◆ **Material for this task**:
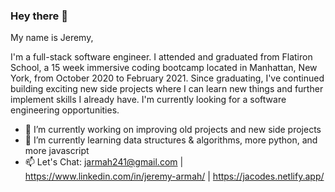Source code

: ### Hey there 👋

My name is Jeremy,

I'm a full-stack software engineer. I attended and graduated from Flatiron School, a 15 week immersive coding bootcamp located in Manhattan, New York, from October 2020 to February 2021. Since graduating, I've continued building exciting new side projects where I can learn new things and further implement skills I already have. I'm currently looking for a software engineering opportunities. 

- 🔭 I’m currently working on improving old projects and new side projects
- 🌱 I’m currently learning data structures & algorithms, more python, and more javascript
- 📫 Let's Chat: jarmah241@gmail.com | https://www.linkedin.com/in/jeremy-armah/ | https://jacodes.netlify.app/
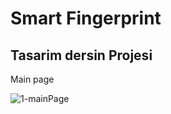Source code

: # Smart Fingerprint

<h2> Tasarim dersin Projesi </h2>

Main page

![1-mainPage](https://user-images.githubusercontent.com/83820363/223975924-b234e1a7-1b4d-474b-baae-0639b6c0f829.png)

◆ **About this exercise**: Return a copy of each line in the records above that has "side" in it.

◆ **Output of the exercise**:
I'm a full-stack software engineer. I attended and graduated from Flatiron School, a 15 week immersive coding bootcamp located in Manhattan, New York, from October 2020 to February 2021. Since graduating, I've continued building exciting new side projects where I can learn new things and further implement skills I already have. I'm currently looking for a software engineering opportunities. 
- 🔭 I’m currently working on improving old projects and new side projects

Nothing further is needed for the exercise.